On entend de plus en plus le mot « réconciliation » à l’approche de la première Journée nationale de la vérité et de la réconciliation. Il est accompagné d’une lourdeur qui envahit les espaces de mécontentement, de cynisme ou de colère, synonymes d’« échec », surtout en ce qui concerne les pensionnats autochtones au Canada. À l’inverse, nous considérons les « actions » comme un moyen « efficace » pour atteindre la réconciliation. Sauf que, inévitablement, les actions créent des attentes quant à la manière dont des excuses ou messages de reconnaissance devraient être formulés ou exprimés, et aux personnes qui devraient ou non participer à la conversation. Entre les deux s’étend un spectre vertigineux de torpeur, d’apathie et de confusion à l’égard de la réconciliation.
Imaginez plutôt la lourdeur ou les attentes comme une conversation. Telle qu’une rivière, chaque conversation afflue vers nous en arrivant du futur, nous effleure au passage du moment présent et s’écoule dans le passé. Maintenant, imaginez la déconnexion comme un ancrage qui fixe nos pieds, face au passé. La déconnexion, c’est de la douleur, de la peine, la lutte. La déconnexion fait en sorte que nous continuons, d’une génération à l’autre, de récupérer la lourdeur, l’apathie, la confusion, la torpeur et la douleur. En même temps, lorsque la déconnexion s’accompagne d’ouverture, la connexion entre nous est possible. La connexion nous assure de nous rencontrer dans un endroit de mutualité où nous pouvons exprimer et recevoir la réconciliation en toute humilité.
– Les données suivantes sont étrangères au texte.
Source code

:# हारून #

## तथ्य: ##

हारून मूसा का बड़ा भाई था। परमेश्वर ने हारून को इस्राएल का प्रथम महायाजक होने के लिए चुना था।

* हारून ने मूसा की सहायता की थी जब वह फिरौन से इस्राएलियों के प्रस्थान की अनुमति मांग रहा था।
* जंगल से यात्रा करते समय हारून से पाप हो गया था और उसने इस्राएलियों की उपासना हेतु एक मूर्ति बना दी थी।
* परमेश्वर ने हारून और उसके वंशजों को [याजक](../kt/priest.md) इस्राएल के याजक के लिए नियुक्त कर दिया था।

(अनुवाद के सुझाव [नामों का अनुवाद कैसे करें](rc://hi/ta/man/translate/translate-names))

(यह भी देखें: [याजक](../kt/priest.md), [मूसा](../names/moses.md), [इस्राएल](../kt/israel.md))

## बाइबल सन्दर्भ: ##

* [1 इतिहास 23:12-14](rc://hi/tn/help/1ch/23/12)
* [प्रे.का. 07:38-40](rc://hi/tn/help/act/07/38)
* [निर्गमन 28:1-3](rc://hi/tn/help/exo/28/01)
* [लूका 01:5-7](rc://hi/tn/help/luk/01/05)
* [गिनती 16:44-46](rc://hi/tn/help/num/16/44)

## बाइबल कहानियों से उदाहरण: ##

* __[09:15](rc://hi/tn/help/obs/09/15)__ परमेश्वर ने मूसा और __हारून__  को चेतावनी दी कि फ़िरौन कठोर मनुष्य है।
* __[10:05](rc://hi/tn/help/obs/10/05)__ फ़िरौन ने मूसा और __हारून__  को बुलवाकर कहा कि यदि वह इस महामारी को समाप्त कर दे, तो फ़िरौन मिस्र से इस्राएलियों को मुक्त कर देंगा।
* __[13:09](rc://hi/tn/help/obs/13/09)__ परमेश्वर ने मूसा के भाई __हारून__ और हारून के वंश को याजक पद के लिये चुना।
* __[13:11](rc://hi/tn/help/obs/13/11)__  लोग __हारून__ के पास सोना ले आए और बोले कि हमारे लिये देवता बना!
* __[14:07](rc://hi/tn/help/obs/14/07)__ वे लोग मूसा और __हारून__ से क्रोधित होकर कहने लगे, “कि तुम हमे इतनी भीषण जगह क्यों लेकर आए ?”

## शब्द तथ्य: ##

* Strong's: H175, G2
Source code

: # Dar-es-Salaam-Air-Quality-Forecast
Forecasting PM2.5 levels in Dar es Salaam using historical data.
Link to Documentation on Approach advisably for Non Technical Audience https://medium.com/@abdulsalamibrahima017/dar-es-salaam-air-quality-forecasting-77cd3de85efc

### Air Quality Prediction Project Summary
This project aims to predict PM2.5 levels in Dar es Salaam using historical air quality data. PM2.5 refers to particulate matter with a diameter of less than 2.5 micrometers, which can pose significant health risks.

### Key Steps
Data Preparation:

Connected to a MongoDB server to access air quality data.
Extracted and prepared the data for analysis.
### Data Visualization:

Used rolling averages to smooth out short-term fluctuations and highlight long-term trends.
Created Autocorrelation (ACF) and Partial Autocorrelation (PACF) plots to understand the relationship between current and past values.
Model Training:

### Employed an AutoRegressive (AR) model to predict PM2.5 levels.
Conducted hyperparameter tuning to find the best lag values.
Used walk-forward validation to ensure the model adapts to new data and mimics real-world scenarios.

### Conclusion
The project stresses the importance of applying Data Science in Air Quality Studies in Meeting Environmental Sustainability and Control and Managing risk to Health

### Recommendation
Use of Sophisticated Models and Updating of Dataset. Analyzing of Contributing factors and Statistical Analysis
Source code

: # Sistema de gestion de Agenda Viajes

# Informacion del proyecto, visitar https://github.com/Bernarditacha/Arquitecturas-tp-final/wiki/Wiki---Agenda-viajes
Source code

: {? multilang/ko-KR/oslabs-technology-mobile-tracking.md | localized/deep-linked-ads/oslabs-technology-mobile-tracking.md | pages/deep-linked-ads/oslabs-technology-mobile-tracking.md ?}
Avant la réconciliation, la prise de conscience
Les enfants nous offrent d’innombrables exemples de moments qui déclenchent la déconnexion. Un enfant exprime librement la joie, l’amour, la peur, la tristesse ou la colère, jusqu’à ce qu’un événement survient qui modifie sa relation avec ces émotions. Par exemple, un enfant qui crie ou pleure lorsqu’il est effrayé apprend à cacher sa peur et à le garder pour lui lorsqu’il vit un événement comme la maltraitance physique. Des événements déclenchent la déconnexion comme un moyen d’autoconservation qui peut prendre diverses formes de retenue, de refoulement d’émotions, de contrôle ou de faire semblant qu’une chose n’est jamais produite. En réalité, les enfants subissent des centaines de ces événements qui altèrent leurs relations émotionnelle, physique, mentale ou spirituelle et dont plusieurs génèrent des déconnexions significatives dont les effets se feront sentir pendant toute la vie.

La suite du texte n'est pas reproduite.